The writer is generous and incisive in his analysis.


But last month, one of our greatest civil rights leaders
also sang the same cacophonous tune in an attempt to peg African
Americans’ morals and opinions to our socio-historical identities.

“Black people, of all people, should not oppose equality,” Julian
Bond, the chairman of the NAACP, declared at the National Equality
March in Washington.

To be clear, Bond has used this line several times, and when he says
“equality,” he isn’t talking about the right to vote, the right to eat
at a public restaurant, the right to attend an integrated school or the
right to a fair trial. He is talking about the right to change the
definition of marriage to include same-sex couples.

With all due respect, which Bond certainly deserves, this black
person doesn’t agree. And neither do two-thirds of black Protestants,
according to an Oct. 9 Pew Research Center poll. Echoing President
Lyndon Johnson’s words at the signing of the Voting Rights Act, Bond
said, gay marriage “must come; it is right that it should come. And
when it has, you will find that a burden has been lifted from your
shoulders.”….

Perhaps Bond fails to realize that he is unfairly requiring another
form of “two-ness” among African Americans. Already, being both an
American and black is difficult, as W.E.B. DuBois wrote. But so is
being an African American and a Christian. Asking those 66 percent of
black Protestants to look at religion through the veil of race is not
the place even of Martin Luther King Jr.’s comrade.

Plus, the “black guilt” tactic doesn’t work.

Well put. And well reasoned. As states vote down attempts to change the definition of marriage, blacks cannot be blamed as a group for swaying the outcomes.


Maine is the 31st state in which a majority of voters
have chosen to uphold the traditional definition of marriage.
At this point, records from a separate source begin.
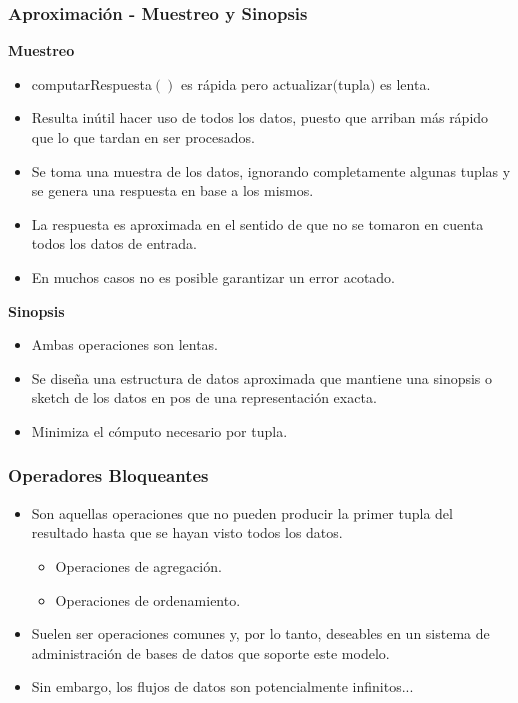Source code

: \begin{frame}
\frametitle{Aproximación - Muestreo y Sinopsis}
\textbf{Muestreo}
\begin{itemize}
\item computarRespuesta$()$ es rápida pero actualizar$($tupla$)$ es lenta.
\item Resulta inútil hacer uso de todos los datos, puesto que arriban más rápido que lo que tardan en ser procesados.
\item Se toma una muestra de los datos, ignorando completamente algunas tuplas y se genera una respuesta en base a los mismos.
\item La respuesta es aproximada en el sentido de que no se tomaron en cuenta todos los datos de entrada.
\item En muchos casos no es posible garantizar un error acotado.
\end{itemize}
\textbf{Sinopsis}
\begin{itemize}
\item Ambas operaciones son lentas.
\item Se diseña una estructura de datos aproximada que mantiene una sinopsis o sketch de los datos en pos de una representación exacta.
\item Minimiza el cómputo necesario por tupla.
\end{itemize}
\end{frame}

\begin{frame}
\frametitle{Operadores Bloqueantes}
\begin{itemize}
\item Son aquellas operaciones que no pueden producir la primer tupla del resultado hasta que se hayan visto todos los datos.
\begin{itemize}
\item Operaciones de agregación.
\item Operaciones de ordenamiento.
\end{itemize}
\item Suelen ser operaciones comunes y, por lo tanto, deseables en un sistema de administración de bases de datos que soporte este modelo.
\item Sin embargo, los flujos de datos son potencialmente infinitos...
\end{itemize}
\end{frame}

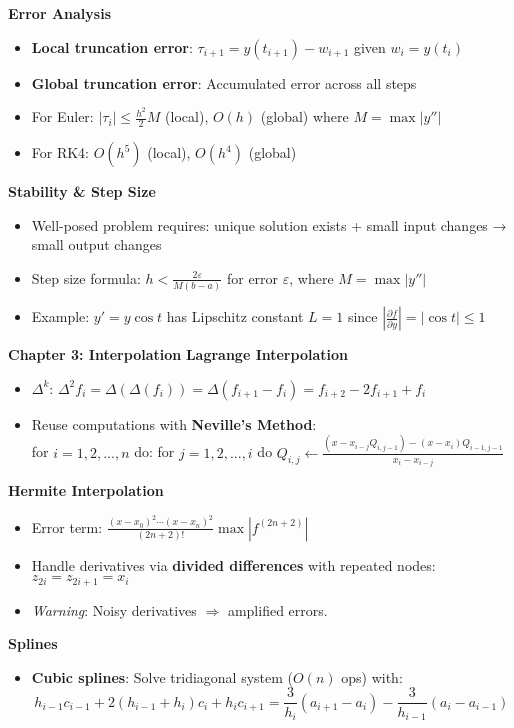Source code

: \documentclass{article}
\begin{document}
\begin{minipage}[t]{0.49\textwidth}
    \textbf{Error Analysis}
    \begin{itemize}
    \item \textbf{Local truncation error}: $\tau_{i+1} = y(t_{i+1}) - w_{i+1}$ given $w_i = y(t_i)$
    \item \textbf{Global truncation error}: Accumulated error across all steps
    \item For Euler: $|\tau_i| \leq \frac{h^2}{2}M$ (local), $O(h)$ (global) where $M = \max|y''|$
    \item For RK4: $O(h^5)$ (local), $O(h^4)$ (global)
    \end{itemize}
    
    \textbf{Stability \& Step Size}
    \begin{itemize}
    \item Well-posed problem requires: unique solution exists + small input changes → small output changes
    \item Step size formula: $h < \frac{2\varepsilon}{M(b-a)}$ for error $\varepsilon$, where $M = \max|y''|$
    \item Example: $y'=y\cos t$ has Lipschitz constant $L=1$ since $|\frac{\partial f}{\partial y}| = |\cos t| \leq 1$
    \end{itemize}
\textbf{Chapter 3: Interpolation}
\textbf{Lagrange Interpolation}
\begin{itemize}
    \item \textbf{$\Delta^k$}: $\Delta^2f_i=\Delta(\Delta(f_i))=\Delta(f_{i+1}-f_i)=f_{i+2}-2f_{i+1}+f_i$
    \item Reuse computations with \textbf{Neville's Method}:\\ for $i=1,2,...,n$ do: for $j=1,2,...,i$ do $Q_{i,j} \leftarrow \frac{(x-x_{i-j}Q_{i,j-1})-(x-x_i)Q_{i-1,j-1}}{x_i-x_{i-j}}$
\end{itemize}

\textbf{Hermite Interpolation}
\begin{itemize}
    \item Error term: \( \frac{(x-x_0)^2\cdots(x-x_n)^2}{(2n+2)!}\max|f^{(2n+2)}| \)
    \item Handle derivatives via \textbf{divided differences} with repeated nodes: \( z_{2i}=z_{2i+1}=x_i \)
    \item \textit{Warning}: Noisy derivatives \(\Rightarrow\) amplified errors.
\end{itemize}

\textbf{Splines}
\begin{itemize}
    \item \textbf{Cubic splines}: Solve tridiagonal system (\(O(n)\) ops) with:
        \[ h_{i-1}c_{i-1} + 2(h_{i-1}+h_i)c_i + h_ic_{i+1} = \frac{3}{h_i}(a_{i+1}-a_i) - \frac{3}{h_{i-1}}(a_i-a_{i-1}) \]
\end{itemize}


\end{minipage}
\end{document}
There
aren’t enough black people in America to hold responsible for all of
those outcomes — we’re only 12.8 percent of the population.
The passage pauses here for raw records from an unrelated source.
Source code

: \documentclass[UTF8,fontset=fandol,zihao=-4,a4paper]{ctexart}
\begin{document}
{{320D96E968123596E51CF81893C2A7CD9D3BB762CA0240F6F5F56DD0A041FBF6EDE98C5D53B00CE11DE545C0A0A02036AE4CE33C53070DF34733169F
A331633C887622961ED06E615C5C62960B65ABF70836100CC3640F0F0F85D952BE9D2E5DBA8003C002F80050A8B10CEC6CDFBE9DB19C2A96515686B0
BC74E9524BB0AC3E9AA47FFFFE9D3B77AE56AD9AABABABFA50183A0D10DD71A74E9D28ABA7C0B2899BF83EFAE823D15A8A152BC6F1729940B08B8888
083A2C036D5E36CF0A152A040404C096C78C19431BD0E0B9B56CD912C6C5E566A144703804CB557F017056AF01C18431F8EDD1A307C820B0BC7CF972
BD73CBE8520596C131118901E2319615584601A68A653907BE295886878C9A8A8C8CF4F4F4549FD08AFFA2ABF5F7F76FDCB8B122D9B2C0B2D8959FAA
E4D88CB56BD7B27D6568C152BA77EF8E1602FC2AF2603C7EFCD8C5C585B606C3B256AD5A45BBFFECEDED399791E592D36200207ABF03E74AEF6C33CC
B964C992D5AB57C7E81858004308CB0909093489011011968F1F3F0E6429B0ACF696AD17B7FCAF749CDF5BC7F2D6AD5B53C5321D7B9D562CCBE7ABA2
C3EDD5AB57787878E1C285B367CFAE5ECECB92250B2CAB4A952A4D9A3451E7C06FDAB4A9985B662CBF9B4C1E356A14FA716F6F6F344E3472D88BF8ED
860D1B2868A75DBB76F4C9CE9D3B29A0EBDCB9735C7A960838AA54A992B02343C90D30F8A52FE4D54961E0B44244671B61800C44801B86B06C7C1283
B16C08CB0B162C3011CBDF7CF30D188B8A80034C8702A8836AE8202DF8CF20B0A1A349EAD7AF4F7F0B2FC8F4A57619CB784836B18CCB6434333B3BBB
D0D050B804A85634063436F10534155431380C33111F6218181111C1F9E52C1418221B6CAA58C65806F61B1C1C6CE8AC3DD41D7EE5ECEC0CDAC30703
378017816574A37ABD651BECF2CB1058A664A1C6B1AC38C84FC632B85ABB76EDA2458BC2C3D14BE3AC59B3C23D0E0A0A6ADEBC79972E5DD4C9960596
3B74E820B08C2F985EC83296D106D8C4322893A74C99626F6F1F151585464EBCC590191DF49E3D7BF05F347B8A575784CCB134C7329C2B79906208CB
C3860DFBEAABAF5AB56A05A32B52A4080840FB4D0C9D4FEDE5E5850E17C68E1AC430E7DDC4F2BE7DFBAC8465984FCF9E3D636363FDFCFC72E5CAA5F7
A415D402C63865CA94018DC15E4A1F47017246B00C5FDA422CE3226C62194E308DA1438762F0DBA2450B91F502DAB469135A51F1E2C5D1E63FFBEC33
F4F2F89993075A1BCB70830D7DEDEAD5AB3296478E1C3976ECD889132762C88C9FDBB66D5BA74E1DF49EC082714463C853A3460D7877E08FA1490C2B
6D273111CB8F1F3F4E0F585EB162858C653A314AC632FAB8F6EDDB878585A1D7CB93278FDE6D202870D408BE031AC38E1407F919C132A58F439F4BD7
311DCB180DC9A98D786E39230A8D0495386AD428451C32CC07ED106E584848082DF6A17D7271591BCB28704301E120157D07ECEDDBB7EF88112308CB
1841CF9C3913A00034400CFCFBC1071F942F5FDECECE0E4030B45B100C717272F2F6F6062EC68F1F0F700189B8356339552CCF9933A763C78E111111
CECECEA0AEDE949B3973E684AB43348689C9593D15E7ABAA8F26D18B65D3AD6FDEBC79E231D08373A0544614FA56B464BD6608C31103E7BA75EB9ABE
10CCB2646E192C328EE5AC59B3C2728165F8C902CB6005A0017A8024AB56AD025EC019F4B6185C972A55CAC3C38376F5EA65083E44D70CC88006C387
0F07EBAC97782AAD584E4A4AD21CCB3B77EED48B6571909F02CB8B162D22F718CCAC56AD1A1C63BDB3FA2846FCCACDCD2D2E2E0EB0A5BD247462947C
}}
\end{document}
The refrain will eventually have to change to pinpoint white
evangelicals, 77 percent of whom oppose same-sex marriage. And here is
the crux of the problem, the point at which we can’t deny the separate
and unequal treatment of blacks: What race-based fire can activists put
under white Americans who refuse a new definition of marriage? None.

At best, the message to black Americans is one of skewed motivation:
You were once treated as secondclass citizens. You should feel
flattered by the two movements’ similarities and compelled to join the
fight. At worst, the message is insulting. In a recent column on
same-sex marriage and those who would play the race card, the Boston
Globe’s Jeff Jacoby summed up the linkage as: “For if opposing same-sex
marriage is like opposing civil rights, then voters who backed
Proposition 8 are no better than racists, the moral equivalent of those
who turned the fire hoses on blacks in Birmingham in 1963.”

I’m sorry, Julian. I wasn’t there with you in 1963 to fight, but I still can’t be your George Wallace today.

Good for you, Taylor Harris. And for anyone you reached through your keen commentary.